Your answer must be an exact copy of the records below, with no pictures in it.

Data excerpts
====
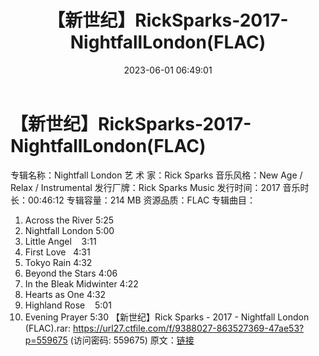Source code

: ﻿---
title: 【新世纪】RickSparks-2017-NightfallLondon(FLAC)
date: 2023-06-01 06:49:01
categories: 古典音乐、新世纪、纯音雅乐
tags: 纯音雅乐
---
# 【新世纪】RickSparks-2017-NightfallLondon(FLAC)

专辑名称：Nightfall London
艺 术 家：Rick Sparks
音乐风格：New Age / Relax / Instrumental
发行厂牌：Rick Sparks Music
发行时间：2017
音乐时长：00:46:12
专辑容量：214 MB
资源品质：FLAC
专辑曲目：
01. Across the River 5:25
02. Nightfall London 5:00
03. Little Angel    3:11
04. First Love   4:31
05. Tokyo Rain 4:32
06. Beyond the Stars 4:06
07. In the Bleak Midwinter 4:22
08. Hearts as One 4:32
09. Highland Rose    5:01
10. Evening Prayer 5:30
【新世纪】Rick Sparks - 2017 - Nightfall London (FLAC).rar: https://url27.ctfile.com/f/9388027-863527369-47ae53?p=559675
(访问密码: 559675)
原文：[链接](https://blog.sina.com.cn/s/blog_1647c7e760103124k.html)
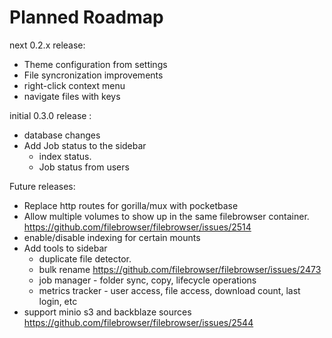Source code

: # Planned Roadmap

next 0.2.x release:

- Theme configuration from settings
- File syncronization improvements
- right-click context menu
- navigate files with keys

initial 0.3.0 release :

- database changes
- Add Job status to the sidebar
  - index status.
  - Job status from users

Future releases:
  - Replace http routes for gorilla/mux with pocketbase
  - Allow multiple volumes to show up in the same filebrowser container. https://github.com/filebrowser/filebrowser/issues/2514
  - enable/disable indexing for certain mounts
  - Add tools to sidebar
    - duplicate file detector.
    - bulk rename https://github.com/filebrowser/filebrowser/issues/2473
    - job manager - folder sync, copy, lifecycle operations
    - metrics tracker - user access, file access, download count, last login, etc
  - support minio s3 and backblaze sources https://github.com/filebrowser/filebrowser/issues/2544
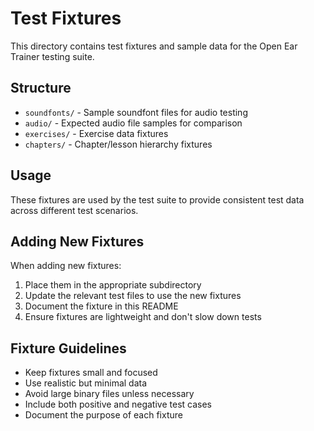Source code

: # Test Fixtures

This directory contains test fixtures and sample data for the Open Ear Trainer testing suite.

## Structure

- `soundfonts/` - Sample soundfont files for audio testing
- `audio/` - Expected audio file samples for comparison
- `exercises/` - Exercise data fixtures
- `chapters/` - Chapter/lesson hierarchy fixtures

## Usage

These fixtures are used by the test suite to provide consistent test data across different test scenarios.

## Adding New Fixtures

When adding new fixtures:

1. Place them in the appropriate subdirectory
2. Update the relevant test files to use the new fixtures
3. Document the fixture in this README
4. Ensure fixtures are lightweight and don't slow down tests

## Fixture Guidelines

- Keep fixtures small and focused
- Use realistic but minimal data
- Avoid large binary files unless necessary
- Include both positive and negative test cases
- Document the purpose of each fixture
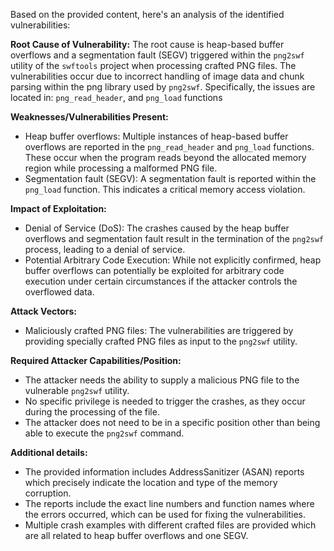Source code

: Based on the provided content, here's an analysis of the identified vulnerabilities:

**Root Cause of Vulnerability:**
The root cause is heap-based buffer overflows and a segmentation fault (SEGV) triggered within the `png2swf` utility of the `swftools` project when processing crafted PNG files. The vulnerabilities occur due to incorrect handling of image data and chunk parsing within the png library used by `png2swf`. Specifically, the issues are located in: `png_read_header`, and `png_load` functions

**Weaknesses/Vulnerabilities Present:**
- Heap buffer overflows: Multiple instances of heap-based buffer overflows are reported in the `png_read_header` and `png_load` functions. These occur when the program reads beyond the allocated memory region while processing a malformed PNG file.
- Segmentation fault (SEGV): A segmentation fault is reported within the `png_load` function. This indicates a critical memory access violation.

**Impact of Exploitation:**
- Denial of Service (DoS): The crashes caused by the heap buffer overflows and segmentation fault result in the termination of the `png2swf` process, leading to a denial of service.
- Potential Arbitrary Code Execution: While not explicitly confirmed, heap buffer overflows can potentially be exploited for arbitrary code execution under certain circumstances if the attacker controls the overflowed data.

**Attack Vectors:**
- Maliciously crafted PNG files: The vulnerabilities are triggered by providing specially crafted PNG files as input to the `png2swf` utility.

**Required Attacker Capabilities/Position:**
- The attacker needs the ability to supply a malicious PNG file to the vulnerable `png2swf` utility.
- No specific privilege is needed to trigger the crashes, as they occur during the processing of the file.
- The attacker does not need to be in a specific position other than being able to execute the `png2swf` command.

**Additional details:**
- The provided information includes AddressSanitizer (ASAN) reports which precisely indicate the location and type of the memory corruption.
- The reports include the exact line numbers and function names where the errors occurred, which can be used for fixing the vulnerabilities.
- Multiple crash examples with different crafted files are provided which are all related to heap buffer overflows and one SEGV.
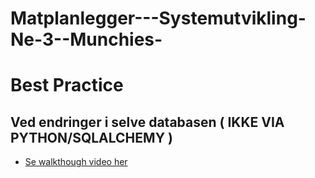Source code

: # Matplanlegger---Systemutvikling-Ne-3--Munchies-


# Best Practice

## Ved endringer i selve databasen ( IKKE VIA PYTHON/SQLALCHEMY )

- [Se walkthough video her](https://youtu.be/djnFpc5HZOY)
====
Exercise output
Source code

: ﻿---
title: 【新世纪】RickSparks-2017-NightfallLondon(FLAC)
date: 2023-06-01 06:49:01
categories: 古典音乐、新世纪、纯音雅乐
tags: 纯音雅乐
---
# 【新世纪】RickSparks-2017-NightfallLondon(FLAC)

专辑名称：Nightfall London
艺 术 家：Rick Sparks
音乐风格：New Age / Relax / Instrumental
发行厂牌：Rick Sparks Music
发行时间：2017
音乐时长：00:46:12
专辑容量：214 MB
资源品质：FLAC
专辑曲目：
01. Across the River 5:25
02. Nightfall London 5:00
03. Little Angel    3:11
04. First Love   4:31
05. Tokyo Rain 4:32
06. Beyond the Stars 4:06
07. In the Bleak Midwinter 4:22
08. Hearts as One 4:32
09. Highland Rose    5:01
10. Evening Prayer 5:30
【新世纪】Rick Sparks - 2017 - Nightfall London (FLAC).rar: https://url27.ctfile.com/f/9388027-863527369-47ae53?p=559675
(访问密码: 559675)
原文：[链接](https://blog.sina.com.cn/s/blog_1647c7e760103124k.html)
Source code

: # Planned Roadmap

next 0.2.x release:

- Theme configuration from settings
- File syncronization improvements
- right-click context menu
- navigate files with keys

initial 0.3.0 release :

- database changes
- Add Job status to the sidebar
  - index status.
  - Job status from users

Future releases:
  - Replace http routes for gorilla/mux with pocketbase
  - Allow multiple volumes to show up in the same filebrowser container. https://github.com/filebrowser/filebrowser/issues/2514
  - enable/disable indexing for certain mounts
  - Add tools to sidebar
    - duplicate file detector.
    - bulk rename https://github.com/filebrowser/filebrowser/issues/2473
    - job manager - folder sync, copy, lifecycle operations
    - metrics tracker - user access, file access, download count, last login, etc
  - support minio s3 and backblaze sources https://github.com/filebrowser/filebrowser/issues/2544
Source code

: # Test Fixtures

This directory contains test fixtures and sample data for the Open Ear Trainer testing suite.

## Structure

- `soundfonts/` - Sample soundfont files for audio testing
- `audio/` - Expected audio file samples for comparison
- `exercises/` - Exercise data fixtures
- `chapters/` - Chapter/lesson hierarchy fixtures

## Usage

These fixtures are used by the test suite to provide consistent test data across different test scenarios.

## Adding New Fixtures

When adding new fixtures:

1. Place them in the appropriate subdirectory
2. Update the relevant test files to use the new fixtures
3. Document the fixture in this README
4. Ensure fixtures are lightweight and don't slow down tests

## Fixture Guidelines

- Keep fixtures small and focused
- Use realistic but minimal data
- Avoid large binary files unless necessary
- Include both positive and negative test cases
- Document the purpose of each fixture
Source code

: Based on the provided content, here's an analysis of the identified vulnerabilities:

**Root Cause of Vulnerability:**
The root cause is heap-based buffer overflows and a segmentation fault (SEGV) triggered within the `png2swf` utility of the `swftools` project when processing crafted PNG files. The vulnerabilities occur due to incorrect handling of image data and chunk parsing within the png library used by `png2swf`. Specifically, the issues are located in: `png_read_header`, and `png_load` functions

**Weaknesses/Vulnerabilities Present:**
- Heap buffer overflows: Multiple instances of heap-based buffer overflows are reported in the `png_read_header` and `png_load` functions. These occur when the program reads beyond the allocated memory region while processing a malformed PNG file.
- Segmentation fault (SEGV): A segmentation fault is reported within the `png_load` function. This indicates a critical memory access violation.

**Impact of Exploitation:**
- Denial of Service (DoS): The crashes caused by the heap buffer overflows and segmentation fault result in the termination of the `png2swf` process, leading to a denial of service.
- Potential Arbitrary Code Execution: While not explicitly confirmed, heap buffer overflows can potentially be exploited for arbitrary code execution under certain circumstances if the attacker controls the overflowed data.

**Attack Vectors:**
- Maliciously crafted PNG files: The vulnerabilities are triggered by providing specially crafted PNG files as input to the `png2swf` utility.

**Required Attacker Capabilities/Position:**
- The attacker needs the ability to supply a malicious PNG file to the vulnerable `png2swf` utility.
- No specific privilege is needed to trigger the crashes, as they occur during the processing of the file.
- The attacker does not need to be in a specific position other than being able to execute the `png2swf` command.

**Additional details:**
- The provided information includes AddressSanitizer (ASAN) reports which precisely indicate the location and type of the memory corruption.
- The reports include the exact line numbers and function names where the errors occurred, which can be used for fixing the vulnerabilities.
- Multiple crash examples with different crafted files are provided which are all related to heap buffer overflows and one SEGV.
Source code

: # Matplanlegger---Systemutvikling-Ne-3--Munchies-


# Best Practice

## Ved endringer i selve databasen ( IKKE VIA PYTHON/SQLALCHEMY )

- [Se walkthough video her](https://youtu.be/djnFpc5HZOY)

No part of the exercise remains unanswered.